Data records
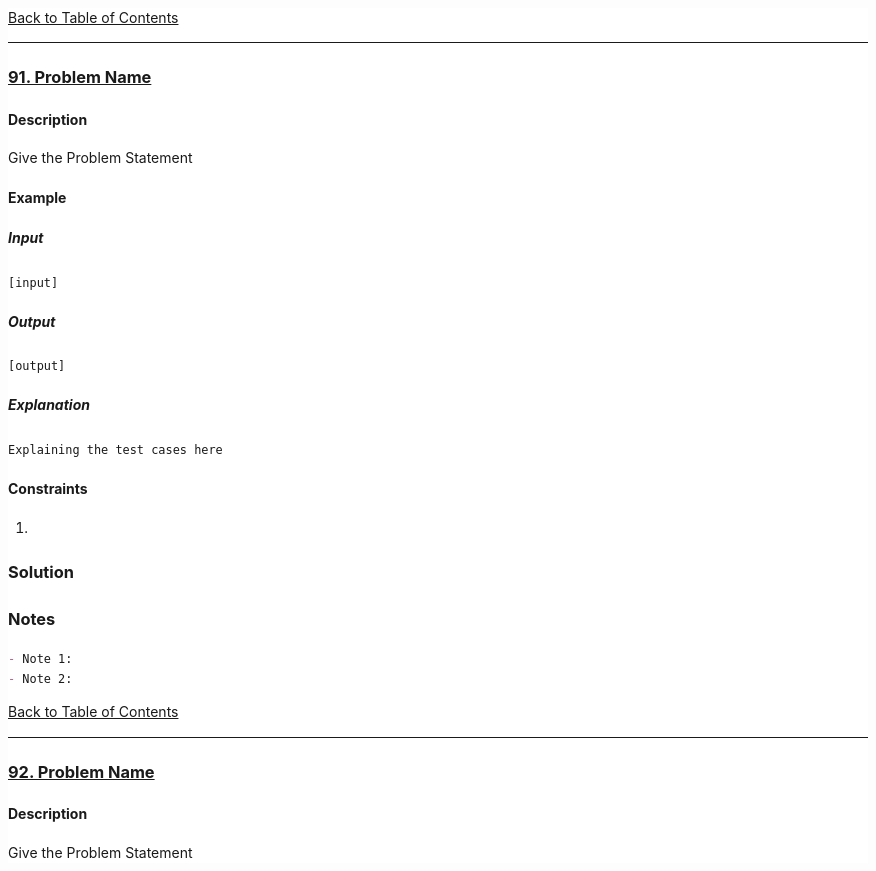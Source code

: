 [Back to Table of Contents](#list-of-problems)

---

### [91. Problem Name](https://leetcode.com/problems/problem-name/)

#### Description

Give the Problem Statement

#### Example

##### Input
```plaintext
[input]
```

##### Output
```plaintext
[output]
```

##### Explanation
```plaintext
Explaining the test cases here
```

#### Constraints

1. 

### Solution

```java

```

### Notes

```markdown
- Note 1: 
- Note 2: 
```

[Back to Table of Contents](#list-of-problems)

---

### [92. Problem Name](https://leetcode.com/problems/problem-name/)

#### Description

Give the Problem Statement
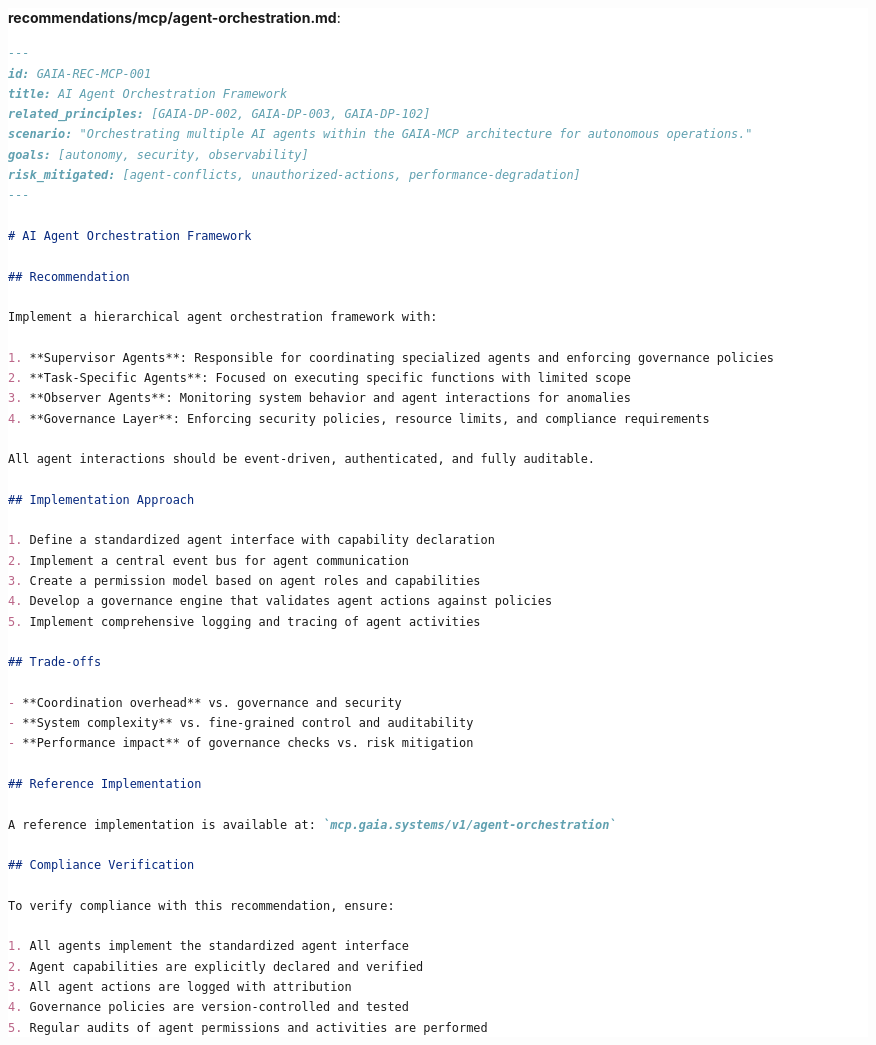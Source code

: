 **recommendations/mcp/agent-orchestration.md**:

```markdown
---
id: GAIA-REC-MCP-001
title: AI Agent Orchestration Framework
related_principles: [GAIA-DP-002, GAIA-DP-003, GAIA-DP-102]
scenario: "Orchestrating multiple AI agents within the GAIA-MCP architecture for autonomous operations."
goals: [autonomy, security, observability]
risk_mitigated: [agent-conflicts, unauthorized-actions, performance-degradation]
---

# AI Agent Orchestration Framework

## Recommendation

Implement a hierarchical agent orchestration framework with:

1. **Supervisor Agents**: Responsible for coordinating specialized agents and enforcing governance policies
2. **Task-Specific Agents**: Focused on executing specific functions with limited scope
3. **Observer Agents**: Monitoring system behavior and agent interactions for anomalies
4. **Governance Layer**: Enforcing security policies, resource limits, and compliance requirements

All agent interactions should be event-driven, authenticated, and fully auditable.

## Implementation Approach

1. Define a standardized agent interface with capability declaration
2. Implement a central event bus for agent communication
3. Create a permission model based on agent roles and capabilities
4. Develop a governance engine that validates agent actions against policies
5. Implement comprehensive logging and tracing of agent activities

## Trade-offs

- **Coordination overhead** vs. governance and security
- **System complexity** vs. fine-grained control and auditability
- **Performance impact** of governance checks vs. risk mitigation

## Reference Implementation

A reference implementation is available at: `mcp.gaia.systems/v1/agent-orchestration`

## Compliance Verification

To verify compliance with this recommendation, ensure:

1. All agents implement the standardized agent interface
2. Agent capabilities are explicitly declared and verified
3. All agent actions are logged with attribution
4. Governance policies are version-controlled and tested
5. Regular audits of agent permissions and activities are performed
```
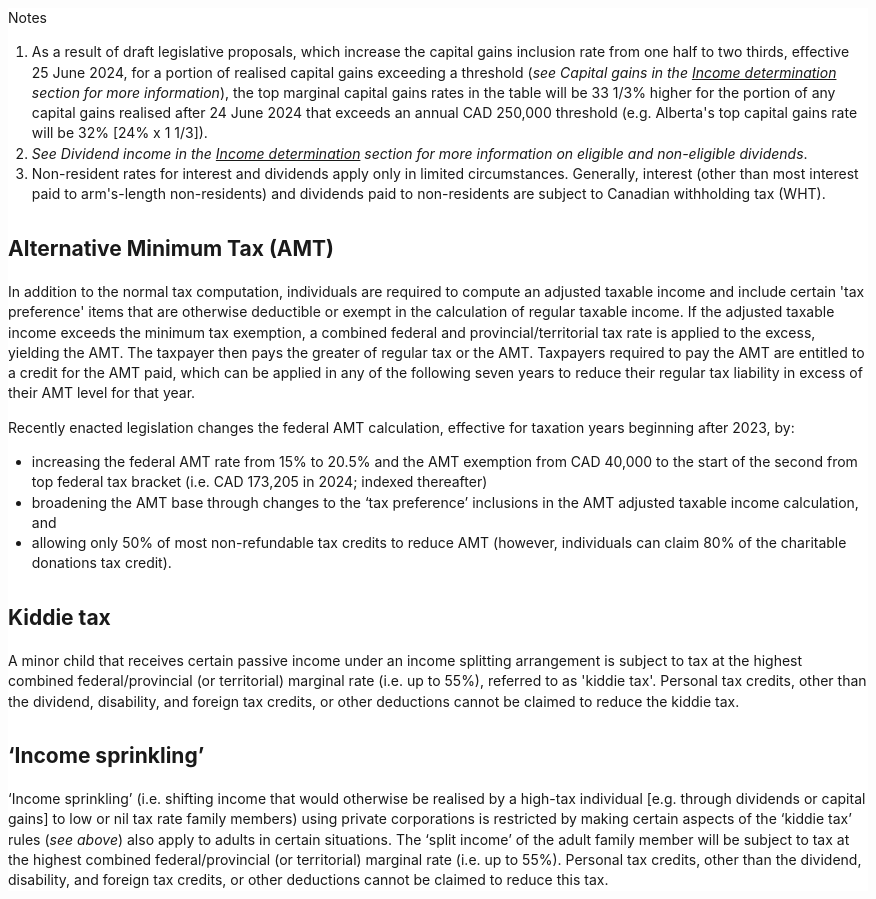 Notes

1. As a result of draft legislative proposals, which increase the capital gains inclusion rate from one half to two thirds, effective 25 June 2024, for a portion of realised capital gains exceeding a threshold (*see Capital gains in the [Income determination](canada/individual/income-determination.html) section for more information*), the top marginal capital gains rates in the table will be 33 1/3% higher for the portion of any capital gains realised after 24 June 2024 that exceeds an annual CAD 250,000 threshold (e.g. Alberta's top capital gains rate will be 32% [24% x 1 1/3]).
2. *See Dividend income in the [Income determination](canada/individual/income-determination.html) section for more information on eligible and non-eligible dividends*.
3. Non-resident rates for interest and dividends apply only in limited circumstances. Generally, interest (other than most interest paid to arm's-length non-residents) and dividends paid to non-residents are subject to Canadian withholding tax (WHT).

## Alternative Minimum Tax (AMT)

In addition to the normal tax computation, individuals are required to compute an adjusted taxable income and include certain 'tax preference' items that are otherwise deductible or exempt in the calculation of regular taxable income. If the adjusted taxable income exceeds the minimum tax exemption, a combined federal and provincial/territorial tax rate is applied to the excess, yielding the AMT. The taxpayer then pays the greater of regular tax or the AMT. Taxpayers required to pay the AMT are entitled to a credit for the AMT paid, which can be applied in any of the following seven years to reduce their regular tax liability in excess of their AMT level for that year.

Recently enacted legislation changes the federal AMT calculation, effective for taxation years beginning after 2023, by:

* increasing the federal AMT rate from 15% to 20.5% and the AMT exemption from CAD 40,000 to the start of the second from top federal tax bracket (i.e. CAD 173,205 in 2024; indexed thereafter)
* broadening the AMT base through changes to the ‘tax preference’ inclusions in the AMT adjusted taxable income calculation, and
* allowing only 50% of most non-refundable tax credits to reduce AMT (however, individuals can claim 80% of the charitable donations tax credit).

## Kiddie tax

A minor child that receives certain passive income under an income splitting arrangement is subject to tax at the highest combined federal/provincial (or territorial) marginal rate (i.e. up to 55%), referred to as 'kiddie tax'. Personal tax credits, other than the dividend, disability, and foreign tax credits, or other deductions cannot be claimed to reduce the kiddie tax.

## ‘Income sprinkling’

‘Income sprinkling’ (i.e. shifting income that would otherwise be realised by a high-tax individual [e.g. through dividends or capital gains] to low or nil tax rate family members) using private corporations is restricted by making certain aspects of the ‘kiddie tax’ rules (*see above*) also apply to adults in certain situations. The ‘split income’ of the adult family member will be subject to tax at the highest combined federal/provincial (or territorial) marginal rate (i.e. up to 55%). Personal tax credits, other than the dividend, disability, and foreign tax credits, or other deductions cannot be claimed to reduce this tax.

Activity
Retype exactly the lines of the data above that fall between the line with "1. As a result" and the line with "## Alternative Minimum Tax (AMT)", inclusive, and add nothing.

Written answer
1. As a result of draft legislative proposals, which increase the capital gains inclusion rate from one half to two thirds, effective 25 June 2024, for a portion of realised capital gains exceeding a threshold (*see Capital gains in the [Income determination](canada/individual/income-determination.html) section for more information*), the top marginal capital gains rates in the table will be 33 1/3% higher for the portion of any capital gains realised after 24 June 2024 that exceeds an annual CAD 250,000 threshold (e.g. Alberta's top capital gains rate will be 32% [24% x 1 1/3]).
2. *See Dividend income in the [Income determination](canada/individual/income-determination.html) section for more information on eligible and non-eligible dividends*.
3. Non-resident rates for interest and dividends apply only in limited circumstances. Generally, interest (other than most interest paid to arm's-length non-residents) and dividends paid to non-residents are subject to Canadian withholding tax (WHT).

## Alternative Minimum Tax (AMT)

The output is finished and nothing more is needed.